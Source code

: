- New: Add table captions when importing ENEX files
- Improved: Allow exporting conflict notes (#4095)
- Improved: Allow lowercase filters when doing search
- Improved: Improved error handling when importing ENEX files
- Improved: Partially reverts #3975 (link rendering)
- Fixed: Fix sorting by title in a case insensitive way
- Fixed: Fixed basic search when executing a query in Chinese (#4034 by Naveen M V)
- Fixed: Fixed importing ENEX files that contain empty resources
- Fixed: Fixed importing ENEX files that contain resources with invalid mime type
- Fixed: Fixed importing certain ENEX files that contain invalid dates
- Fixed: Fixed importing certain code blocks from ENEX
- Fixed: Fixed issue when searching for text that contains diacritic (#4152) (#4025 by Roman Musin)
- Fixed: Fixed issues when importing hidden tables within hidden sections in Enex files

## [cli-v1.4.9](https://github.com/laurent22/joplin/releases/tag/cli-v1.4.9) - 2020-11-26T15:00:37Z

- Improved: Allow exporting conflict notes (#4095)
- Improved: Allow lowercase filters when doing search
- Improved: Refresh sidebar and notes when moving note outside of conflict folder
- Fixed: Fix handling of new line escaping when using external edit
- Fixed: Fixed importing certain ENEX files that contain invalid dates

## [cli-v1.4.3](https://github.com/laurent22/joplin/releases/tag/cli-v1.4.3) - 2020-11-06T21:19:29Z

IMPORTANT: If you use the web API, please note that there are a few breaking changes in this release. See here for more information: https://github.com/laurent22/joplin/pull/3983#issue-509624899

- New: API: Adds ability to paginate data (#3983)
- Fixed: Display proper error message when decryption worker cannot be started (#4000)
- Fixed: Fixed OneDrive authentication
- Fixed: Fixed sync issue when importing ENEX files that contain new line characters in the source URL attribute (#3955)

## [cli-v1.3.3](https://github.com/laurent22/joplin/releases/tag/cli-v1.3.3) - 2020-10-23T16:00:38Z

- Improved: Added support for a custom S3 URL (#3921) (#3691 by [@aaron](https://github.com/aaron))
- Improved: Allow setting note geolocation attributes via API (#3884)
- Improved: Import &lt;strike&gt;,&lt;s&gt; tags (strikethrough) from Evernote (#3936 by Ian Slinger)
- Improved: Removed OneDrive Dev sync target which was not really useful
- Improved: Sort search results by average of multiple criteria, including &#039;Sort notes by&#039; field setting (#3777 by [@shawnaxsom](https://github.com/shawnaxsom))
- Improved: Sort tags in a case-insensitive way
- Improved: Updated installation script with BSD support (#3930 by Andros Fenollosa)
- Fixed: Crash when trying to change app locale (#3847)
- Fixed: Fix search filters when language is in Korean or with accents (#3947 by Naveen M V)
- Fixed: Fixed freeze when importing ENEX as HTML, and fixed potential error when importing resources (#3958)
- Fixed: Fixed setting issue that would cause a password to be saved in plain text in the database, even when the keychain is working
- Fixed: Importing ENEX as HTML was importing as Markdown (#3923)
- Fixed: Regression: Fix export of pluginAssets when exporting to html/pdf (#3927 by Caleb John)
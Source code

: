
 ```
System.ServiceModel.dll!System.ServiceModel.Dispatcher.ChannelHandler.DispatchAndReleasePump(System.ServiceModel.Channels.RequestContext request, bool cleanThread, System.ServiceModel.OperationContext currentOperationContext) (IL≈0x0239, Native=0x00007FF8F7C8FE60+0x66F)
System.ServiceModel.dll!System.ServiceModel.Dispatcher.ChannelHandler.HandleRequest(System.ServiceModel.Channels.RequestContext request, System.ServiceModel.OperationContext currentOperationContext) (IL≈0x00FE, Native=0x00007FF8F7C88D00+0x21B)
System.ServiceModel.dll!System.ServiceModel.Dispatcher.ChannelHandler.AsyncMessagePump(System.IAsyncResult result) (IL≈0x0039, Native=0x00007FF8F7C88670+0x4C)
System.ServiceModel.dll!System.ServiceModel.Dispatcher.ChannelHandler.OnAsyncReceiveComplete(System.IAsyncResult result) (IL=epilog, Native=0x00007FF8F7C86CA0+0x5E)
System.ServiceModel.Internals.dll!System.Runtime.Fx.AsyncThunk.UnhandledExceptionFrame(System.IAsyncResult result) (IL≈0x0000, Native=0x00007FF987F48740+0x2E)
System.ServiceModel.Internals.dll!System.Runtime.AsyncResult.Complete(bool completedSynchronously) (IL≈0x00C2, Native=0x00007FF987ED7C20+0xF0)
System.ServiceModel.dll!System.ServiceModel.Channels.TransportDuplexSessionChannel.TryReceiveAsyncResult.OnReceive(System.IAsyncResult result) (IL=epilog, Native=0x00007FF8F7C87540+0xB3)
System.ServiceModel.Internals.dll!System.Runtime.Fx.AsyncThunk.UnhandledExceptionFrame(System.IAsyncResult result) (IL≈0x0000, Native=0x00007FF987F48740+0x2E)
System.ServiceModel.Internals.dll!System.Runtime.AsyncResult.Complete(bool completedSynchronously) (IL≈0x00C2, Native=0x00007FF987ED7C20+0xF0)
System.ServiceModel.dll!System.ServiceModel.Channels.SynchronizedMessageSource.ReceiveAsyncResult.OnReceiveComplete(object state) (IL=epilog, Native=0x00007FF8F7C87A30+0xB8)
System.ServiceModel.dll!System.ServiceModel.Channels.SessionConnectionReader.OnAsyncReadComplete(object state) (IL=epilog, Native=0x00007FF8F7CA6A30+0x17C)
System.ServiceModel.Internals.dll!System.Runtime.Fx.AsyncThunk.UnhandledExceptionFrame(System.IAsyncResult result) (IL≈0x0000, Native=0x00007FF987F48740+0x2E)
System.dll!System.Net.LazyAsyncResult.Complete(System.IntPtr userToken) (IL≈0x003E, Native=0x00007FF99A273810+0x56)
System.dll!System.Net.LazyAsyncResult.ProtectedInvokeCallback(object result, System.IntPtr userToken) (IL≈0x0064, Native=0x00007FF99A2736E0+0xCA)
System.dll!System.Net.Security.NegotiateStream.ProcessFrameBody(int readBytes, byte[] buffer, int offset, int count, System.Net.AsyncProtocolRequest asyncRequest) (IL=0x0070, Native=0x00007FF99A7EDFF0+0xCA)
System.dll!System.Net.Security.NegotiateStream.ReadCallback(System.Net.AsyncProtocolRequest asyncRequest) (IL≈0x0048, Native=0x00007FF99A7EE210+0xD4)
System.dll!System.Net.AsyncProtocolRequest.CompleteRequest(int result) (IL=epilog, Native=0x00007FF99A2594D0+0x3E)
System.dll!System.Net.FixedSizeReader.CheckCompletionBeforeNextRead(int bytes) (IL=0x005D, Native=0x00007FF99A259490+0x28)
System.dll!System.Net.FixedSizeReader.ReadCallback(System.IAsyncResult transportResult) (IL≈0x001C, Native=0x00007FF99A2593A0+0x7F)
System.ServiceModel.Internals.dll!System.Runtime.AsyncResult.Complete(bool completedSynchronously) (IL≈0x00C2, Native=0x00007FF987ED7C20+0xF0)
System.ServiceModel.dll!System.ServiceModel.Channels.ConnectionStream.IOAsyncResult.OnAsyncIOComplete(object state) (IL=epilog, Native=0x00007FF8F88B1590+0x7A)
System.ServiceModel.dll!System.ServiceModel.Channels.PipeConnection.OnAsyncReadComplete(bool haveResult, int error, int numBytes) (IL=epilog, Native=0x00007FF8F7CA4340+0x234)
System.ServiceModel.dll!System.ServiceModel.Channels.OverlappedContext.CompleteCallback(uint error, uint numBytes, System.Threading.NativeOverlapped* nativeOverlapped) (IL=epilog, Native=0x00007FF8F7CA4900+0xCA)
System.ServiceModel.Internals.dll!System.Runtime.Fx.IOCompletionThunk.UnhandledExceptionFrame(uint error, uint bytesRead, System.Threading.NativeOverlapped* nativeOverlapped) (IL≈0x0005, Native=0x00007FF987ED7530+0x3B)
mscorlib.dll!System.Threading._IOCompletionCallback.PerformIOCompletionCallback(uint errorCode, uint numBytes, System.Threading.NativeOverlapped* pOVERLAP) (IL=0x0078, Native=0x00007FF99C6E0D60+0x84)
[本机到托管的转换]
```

--

◆ **Required action**: Wherever a line of the listing above contains the string "IntPtr", copy that line.

◆ **Answer to this exercise**:
System.dll!System.Net.LazyAsyncResult.Complete(System.IntPtr userToken) (IL≈0x003E, Native=0x00007FF99A273810+0x56)
System.dll!System.Net.LazyAsyncResult.ProtectedInvokeCallback(object result, System.IntPtr userToken) (IL≈0x0064, Native=0x00007FF99A2736E0+0xCA)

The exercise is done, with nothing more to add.